What the task asks> Write out, from the entries below, exactly the lines that run between the lines holding "actual parameter expression" and "may appear as", inclusive, and stop there.
◇ ◇ ◇
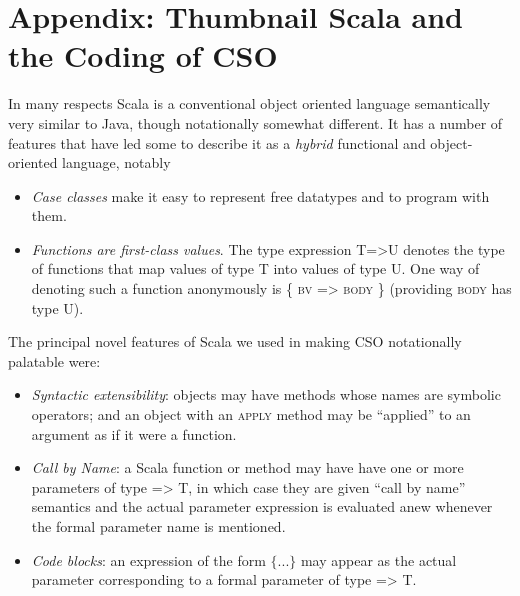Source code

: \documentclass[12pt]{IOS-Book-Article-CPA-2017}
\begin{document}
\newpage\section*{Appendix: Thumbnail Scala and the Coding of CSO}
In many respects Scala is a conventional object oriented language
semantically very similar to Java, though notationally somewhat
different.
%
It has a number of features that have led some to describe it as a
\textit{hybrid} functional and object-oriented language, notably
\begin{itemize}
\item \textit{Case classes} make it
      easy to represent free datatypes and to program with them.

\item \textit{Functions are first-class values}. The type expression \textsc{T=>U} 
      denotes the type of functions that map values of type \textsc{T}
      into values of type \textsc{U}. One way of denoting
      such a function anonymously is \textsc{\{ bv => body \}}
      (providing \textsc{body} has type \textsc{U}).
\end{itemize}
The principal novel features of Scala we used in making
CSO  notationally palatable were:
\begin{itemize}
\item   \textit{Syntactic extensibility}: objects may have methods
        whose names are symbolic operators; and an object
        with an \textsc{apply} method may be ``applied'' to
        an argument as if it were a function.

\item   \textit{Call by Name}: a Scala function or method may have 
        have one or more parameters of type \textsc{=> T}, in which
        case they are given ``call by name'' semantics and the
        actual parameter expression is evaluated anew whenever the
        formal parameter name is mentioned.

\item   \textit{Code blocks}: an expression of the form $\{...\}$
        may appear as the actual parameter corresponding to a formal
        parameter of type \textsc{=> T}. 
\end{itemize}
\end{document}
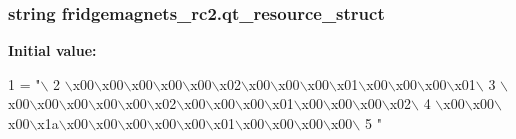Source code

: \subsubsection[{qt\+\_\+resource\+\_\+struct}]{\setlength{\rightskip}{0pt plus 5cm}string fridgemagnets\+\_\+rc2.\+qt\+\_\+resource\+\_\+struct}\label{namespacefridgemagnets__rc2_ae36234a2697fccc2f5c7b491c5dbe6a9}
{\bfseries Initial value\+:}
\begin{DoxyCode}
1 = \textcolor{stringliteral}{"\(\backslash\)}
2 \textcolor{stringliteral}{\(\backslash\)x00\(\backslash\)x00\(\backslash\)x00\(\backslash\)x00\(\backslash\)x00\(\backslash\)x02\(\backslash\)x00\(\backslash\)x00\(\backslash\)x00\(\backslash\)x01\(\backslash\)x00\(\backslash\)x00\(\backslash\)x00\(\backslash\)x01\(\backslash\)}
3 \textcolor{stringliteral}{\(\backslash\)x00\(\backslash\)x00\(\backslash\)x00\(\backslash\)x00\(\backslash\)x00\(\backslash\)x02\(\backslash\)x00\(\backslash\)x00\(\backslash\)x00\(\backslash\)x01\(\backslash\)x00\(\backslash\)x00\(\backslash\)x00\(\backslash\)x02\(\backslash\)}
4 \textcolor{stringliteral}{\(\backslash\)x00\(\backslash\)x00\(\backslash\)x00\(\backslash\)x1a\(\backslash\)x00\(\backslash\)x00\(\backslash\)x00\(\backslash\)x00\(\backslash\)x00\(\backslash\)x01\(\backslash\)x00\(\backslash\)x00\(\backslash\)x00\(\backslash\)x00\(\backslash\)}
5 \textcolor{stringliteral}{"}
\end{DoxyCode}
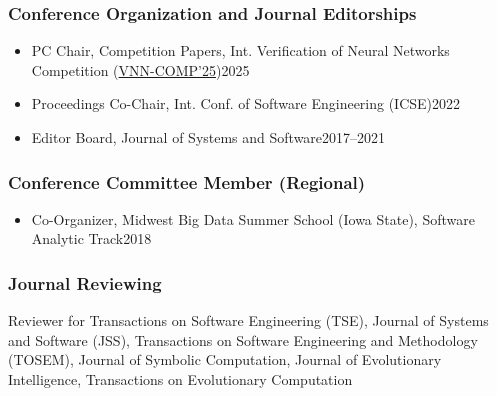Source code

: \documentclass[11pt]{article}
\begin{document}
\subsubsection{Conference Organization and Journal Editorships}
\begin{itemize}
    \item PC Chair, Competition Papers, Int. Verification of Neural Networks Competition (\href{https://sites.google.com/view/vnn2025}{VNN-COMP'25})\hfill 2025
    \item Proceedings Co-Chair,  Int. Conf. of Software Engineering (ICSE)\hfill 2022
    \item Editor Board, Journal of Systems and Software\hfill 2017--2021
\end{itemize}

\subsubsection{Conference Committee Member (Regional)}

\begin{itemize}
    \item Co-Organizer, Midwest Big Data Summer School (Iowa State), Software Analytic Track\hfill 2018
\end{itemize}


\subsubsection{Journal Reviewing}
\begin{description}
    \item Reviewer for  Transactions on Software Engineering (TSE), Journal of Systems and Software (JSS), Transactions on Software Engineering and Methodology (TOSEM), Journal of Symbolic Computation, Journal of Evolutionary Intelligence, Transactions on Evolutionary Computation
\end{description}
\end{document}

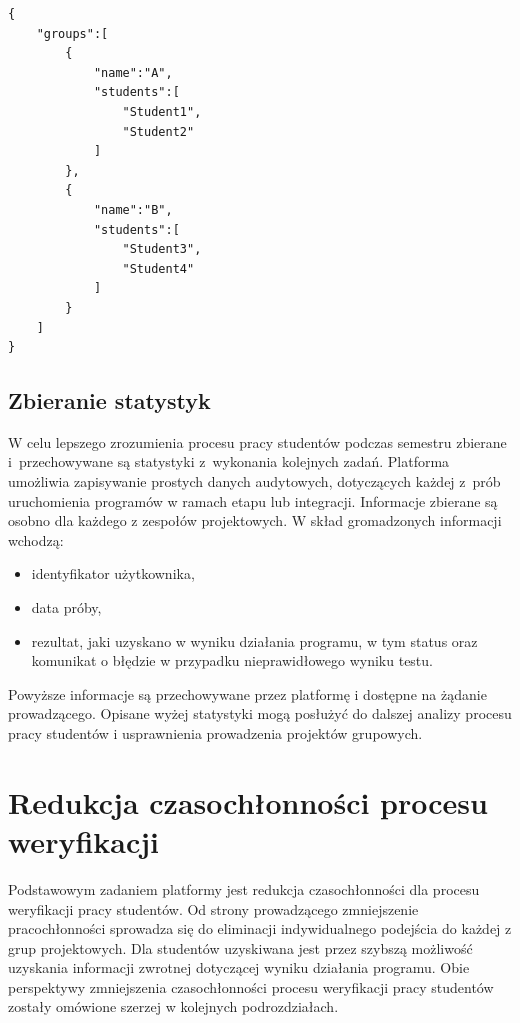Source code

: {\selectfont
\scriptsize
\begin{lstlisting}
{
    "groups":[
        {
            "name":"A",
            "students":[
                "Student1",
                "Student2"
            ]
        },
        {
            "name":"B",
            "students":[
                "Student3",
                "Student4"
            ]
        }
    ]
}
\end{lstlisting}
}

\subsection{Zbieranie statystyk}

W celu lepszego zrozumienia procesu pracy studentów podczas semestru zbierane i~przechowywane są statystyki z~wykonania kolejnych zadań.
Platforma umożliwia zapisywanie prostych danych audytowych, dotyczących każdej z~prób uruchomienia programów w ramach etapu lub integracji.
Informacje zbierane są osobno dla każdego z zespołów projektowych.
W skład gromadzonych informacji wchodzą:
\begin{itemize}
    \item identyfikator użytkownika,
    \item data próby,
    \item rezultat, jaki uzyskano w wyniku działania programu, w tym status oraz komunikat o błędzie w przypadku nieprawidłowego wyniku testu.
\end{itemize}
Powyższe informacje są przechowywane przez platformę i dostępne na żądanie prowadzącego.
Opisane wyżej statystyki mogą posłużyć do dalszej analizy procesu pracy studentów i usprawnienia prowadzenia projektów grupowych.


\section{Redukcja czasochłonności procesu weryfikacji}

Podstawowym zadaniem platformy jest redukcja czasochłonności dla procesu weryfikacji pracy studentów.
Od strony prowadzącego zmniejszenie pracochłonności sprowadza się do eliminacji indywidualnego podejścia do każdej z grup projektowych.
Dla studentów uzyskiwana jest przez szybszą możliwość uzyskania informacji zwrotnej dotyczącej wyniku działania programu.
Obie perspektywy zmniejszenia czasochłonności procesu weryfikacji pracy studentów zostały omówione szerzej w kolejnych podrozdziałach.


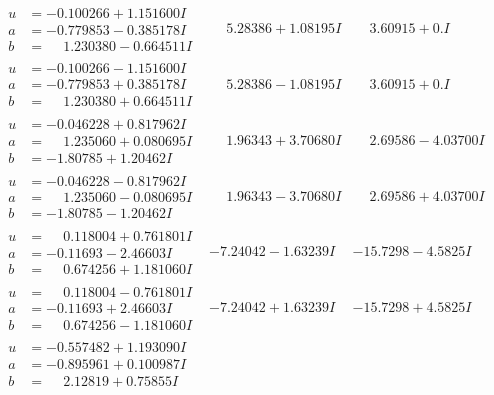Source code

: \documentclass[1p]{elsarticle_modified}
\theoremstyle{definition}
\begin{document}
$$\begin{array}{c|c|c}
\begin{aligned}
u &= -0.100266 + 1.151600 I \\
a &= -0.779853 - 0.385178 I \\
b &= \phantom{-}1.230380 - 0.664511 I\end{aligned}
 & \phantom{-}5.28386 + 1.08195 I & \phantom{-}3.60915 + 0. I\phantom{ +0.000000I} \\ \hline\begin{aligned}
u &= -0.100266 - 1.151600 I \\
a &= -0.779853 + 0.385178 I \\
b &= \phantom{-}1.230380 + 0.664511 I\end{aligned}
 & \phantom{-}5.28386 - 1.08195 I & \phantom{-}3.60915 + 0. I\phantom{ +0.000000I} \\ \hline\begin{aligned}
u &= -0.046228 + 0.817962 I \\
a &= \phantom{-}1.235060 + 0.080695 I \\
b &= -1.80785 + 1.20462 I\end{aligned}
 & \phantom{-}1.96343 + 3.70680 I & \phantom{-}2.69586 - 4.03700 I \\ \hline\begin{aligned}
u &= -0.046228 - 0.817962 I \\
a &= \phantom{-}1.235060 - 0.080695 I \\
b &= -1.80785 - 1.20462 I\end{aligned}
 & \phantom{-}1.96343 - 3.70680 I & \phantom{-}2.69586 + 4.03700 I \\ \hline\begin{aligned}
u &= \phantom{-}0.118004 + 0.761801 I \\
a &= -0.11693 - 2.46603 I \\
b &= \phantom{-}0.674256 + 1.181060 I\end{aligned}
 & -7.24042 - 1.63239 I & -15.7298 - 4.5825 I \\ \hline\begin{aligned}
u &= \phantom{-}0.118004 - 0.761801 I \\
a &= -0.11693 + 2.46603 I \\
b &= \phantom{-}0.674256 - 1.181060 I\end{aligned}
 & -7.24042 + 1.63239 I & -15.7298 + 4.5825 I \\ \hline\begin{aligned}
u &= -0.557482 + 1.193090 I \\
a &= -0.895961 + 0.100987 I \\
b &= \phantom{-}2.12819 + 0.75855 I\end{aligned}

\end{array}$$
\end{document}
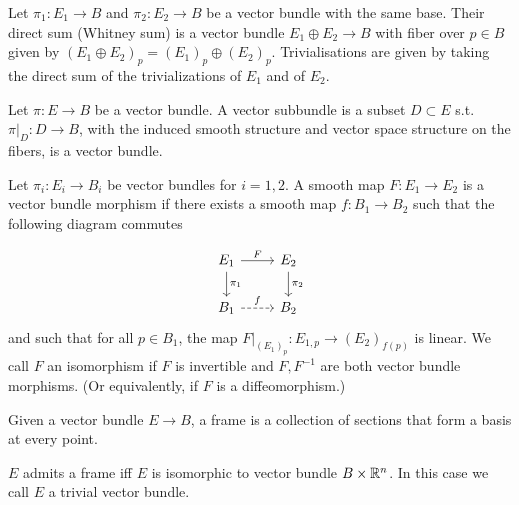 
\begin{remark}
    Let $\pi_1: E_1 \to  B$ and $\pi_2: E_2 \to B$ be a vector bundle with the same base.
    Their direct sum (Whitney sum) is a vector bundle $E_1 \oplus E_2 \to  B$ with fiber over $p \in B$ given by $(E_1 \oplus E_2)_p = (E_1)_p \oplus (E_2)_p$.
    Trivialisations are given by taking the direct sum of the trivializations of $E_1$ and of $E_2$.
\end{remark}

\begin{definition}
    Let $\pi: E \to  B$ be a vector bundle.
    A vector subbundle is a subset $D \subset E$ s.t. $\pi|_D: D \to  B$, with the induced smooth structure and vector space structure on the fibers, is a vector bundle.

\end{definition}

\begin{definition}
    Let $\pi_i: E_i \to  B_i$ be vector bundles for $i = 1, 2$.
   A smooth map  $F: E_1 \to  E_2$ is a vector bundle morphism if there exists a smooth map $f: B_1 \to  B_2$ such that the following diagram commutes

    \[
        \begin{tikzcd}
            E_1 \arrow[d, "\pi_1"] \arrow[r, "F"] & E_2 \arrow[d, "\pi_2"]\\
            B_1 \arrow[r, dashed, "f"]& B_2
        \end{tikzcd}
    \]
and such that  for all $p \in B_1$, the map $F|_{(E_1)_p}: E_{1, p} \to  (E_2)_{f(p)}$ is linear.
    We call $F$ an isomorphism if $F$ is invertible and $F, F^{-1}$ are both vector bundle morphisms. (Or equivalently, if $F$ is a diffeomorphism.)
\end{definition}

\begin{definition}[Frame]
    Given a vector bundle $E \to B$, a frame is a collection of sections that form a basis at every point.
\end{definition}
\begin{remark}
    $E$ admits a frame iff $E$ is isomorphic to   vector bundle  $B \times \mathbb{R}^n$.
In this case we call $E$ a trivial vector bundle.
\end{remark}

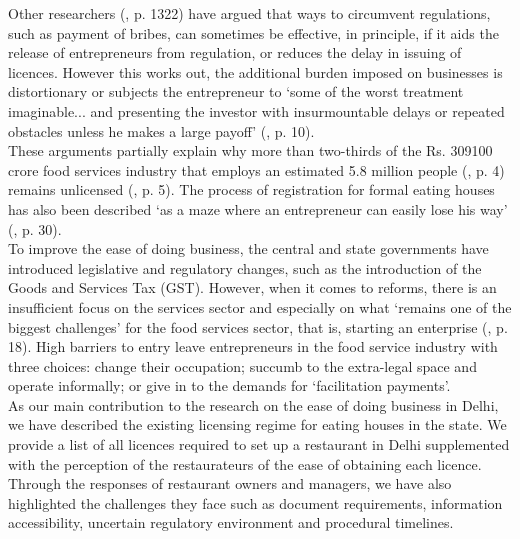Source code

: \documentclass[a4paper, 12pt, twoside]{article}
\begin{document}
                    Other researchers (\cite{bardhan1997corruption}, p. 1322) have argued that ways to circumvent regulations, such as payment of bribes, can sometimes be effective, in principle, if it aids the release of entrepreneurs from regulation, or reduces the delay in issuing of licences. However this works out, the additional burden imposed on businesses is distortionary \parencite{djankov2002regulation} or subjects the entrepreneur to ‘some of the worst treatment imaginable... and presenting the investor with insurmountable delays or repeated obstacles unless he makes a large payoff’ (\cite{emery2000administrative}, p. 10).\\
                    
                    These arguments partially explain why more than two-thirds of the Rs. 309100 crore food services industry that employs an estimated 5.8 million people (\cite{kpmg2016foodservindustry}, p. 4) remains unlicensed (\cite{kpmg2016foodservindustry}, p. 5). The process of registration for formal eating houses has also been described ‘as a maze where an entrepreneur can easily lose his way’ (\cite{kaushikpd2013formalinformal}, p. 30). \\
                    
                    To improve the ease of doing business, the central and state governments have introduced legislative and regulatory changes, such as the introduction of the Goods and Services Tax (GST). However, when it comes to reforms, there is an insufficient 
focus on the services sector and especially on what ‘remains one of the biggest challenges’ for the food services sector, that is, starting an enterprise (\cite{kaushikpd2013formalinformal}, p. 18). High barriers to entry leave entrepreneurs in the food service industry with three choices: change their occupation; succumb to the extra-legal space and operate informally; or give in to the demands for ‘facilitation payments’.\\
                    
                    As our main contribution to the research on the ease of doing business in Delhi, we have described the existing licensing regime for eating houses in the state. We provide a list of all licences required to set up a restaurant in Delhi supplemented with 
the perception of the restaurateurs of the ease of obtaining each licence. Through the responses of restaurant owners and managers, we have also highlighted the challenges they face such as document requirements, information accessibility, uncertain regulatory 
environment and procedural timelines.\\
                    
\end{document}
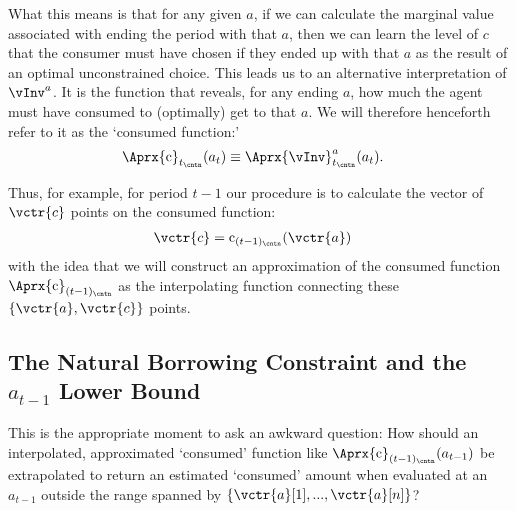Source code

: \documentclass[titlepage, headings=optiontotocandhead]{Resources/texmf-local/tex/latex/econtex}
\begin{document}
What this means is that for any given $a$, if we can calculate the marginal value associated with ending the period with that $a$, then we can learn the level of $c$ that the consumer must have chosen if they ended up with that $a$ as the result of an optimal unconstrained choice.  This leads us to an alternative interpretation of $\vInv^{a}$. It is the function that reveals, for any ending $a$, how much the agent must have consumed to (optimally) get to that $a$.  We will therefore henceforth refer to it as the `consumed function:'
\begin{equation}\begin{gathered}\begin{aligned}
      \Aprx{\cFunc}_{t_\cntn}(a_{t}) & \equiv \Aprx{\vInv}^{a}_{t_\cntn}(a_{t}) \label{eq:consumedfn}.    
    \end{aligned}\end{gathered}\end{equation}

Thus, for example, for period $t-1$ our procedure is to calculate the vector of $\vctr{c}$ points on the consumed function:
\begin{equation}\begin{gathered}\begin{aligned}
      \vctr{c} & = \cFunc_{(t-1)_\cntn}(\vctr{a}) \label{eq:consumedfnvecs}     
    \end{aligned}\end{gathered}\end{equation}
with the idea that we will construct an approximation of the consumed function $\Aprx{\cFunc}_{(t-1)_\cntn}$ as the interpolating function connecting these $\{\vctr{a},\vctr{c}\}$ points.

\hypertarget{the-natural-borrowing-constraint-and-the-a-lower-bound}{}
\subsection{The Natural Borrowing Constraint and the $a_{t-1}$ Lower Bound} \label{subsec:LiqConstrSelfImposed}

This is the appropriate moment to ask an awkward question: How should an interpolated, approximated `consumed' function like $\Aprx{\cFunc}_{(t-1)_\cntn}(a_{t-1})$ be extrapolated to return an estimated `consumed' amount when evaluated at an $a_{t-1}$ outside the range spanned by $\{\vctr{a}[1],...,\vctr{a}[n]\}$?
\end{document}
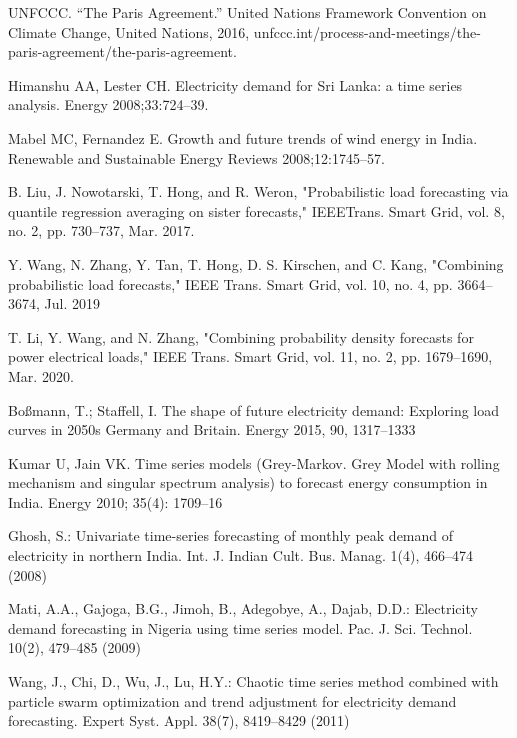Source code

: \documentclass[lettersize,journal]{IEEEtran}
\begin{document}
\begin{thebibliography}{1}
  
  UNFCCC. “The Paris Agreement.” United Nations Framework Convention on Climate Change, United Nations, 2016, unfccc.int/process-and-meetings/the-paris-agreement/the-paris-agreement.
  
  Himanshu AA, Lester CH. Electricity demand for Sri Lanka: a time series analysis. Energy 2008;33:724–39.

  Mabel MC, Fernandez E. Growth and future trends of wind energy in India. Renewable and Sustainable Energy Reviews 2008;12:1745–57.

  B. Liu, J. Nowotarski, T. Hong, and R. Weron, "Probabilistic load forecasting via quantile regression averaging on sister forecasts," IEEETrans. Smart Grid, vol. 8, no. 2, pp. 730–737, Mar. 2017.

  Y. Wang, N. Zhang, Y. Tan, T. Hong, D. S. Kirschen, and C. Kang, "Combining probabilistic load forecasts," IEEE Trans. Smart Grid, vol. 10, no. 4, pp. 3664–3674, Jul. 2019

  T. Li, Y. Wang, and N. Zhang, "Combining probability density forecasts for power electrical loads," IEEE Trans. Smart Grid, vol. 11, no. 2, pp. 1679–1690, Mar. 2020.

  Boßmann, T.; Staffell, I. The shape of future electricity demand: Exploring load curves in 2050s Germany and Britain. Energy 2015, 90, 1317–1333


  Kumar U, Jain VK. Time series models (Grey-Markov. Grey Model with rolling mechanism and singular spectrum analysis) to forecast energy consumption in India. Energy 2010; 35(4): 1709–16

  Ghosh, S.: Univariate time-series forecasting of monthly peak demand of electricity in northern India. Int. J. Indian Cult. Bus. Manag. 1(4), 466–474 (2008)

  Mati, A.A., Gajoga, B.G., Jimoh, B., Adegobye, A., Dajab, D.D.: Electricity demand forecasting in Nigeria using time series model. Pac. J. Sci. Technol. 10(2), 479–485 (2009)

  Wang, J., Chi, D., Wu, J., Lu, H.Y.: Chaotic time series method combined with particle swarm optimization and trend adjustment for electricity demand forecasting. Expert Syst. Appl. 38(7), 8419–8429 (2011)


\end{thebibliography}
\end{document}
◇ ◇ ◇
Result>
        actual parameter expression is evaluated anew whenever the
        formal parameter name is mentioned.

\item   \textit{Code blocks}: an expression of the form $\{...\}$
        may appear as the actual parameter corresponding to a formal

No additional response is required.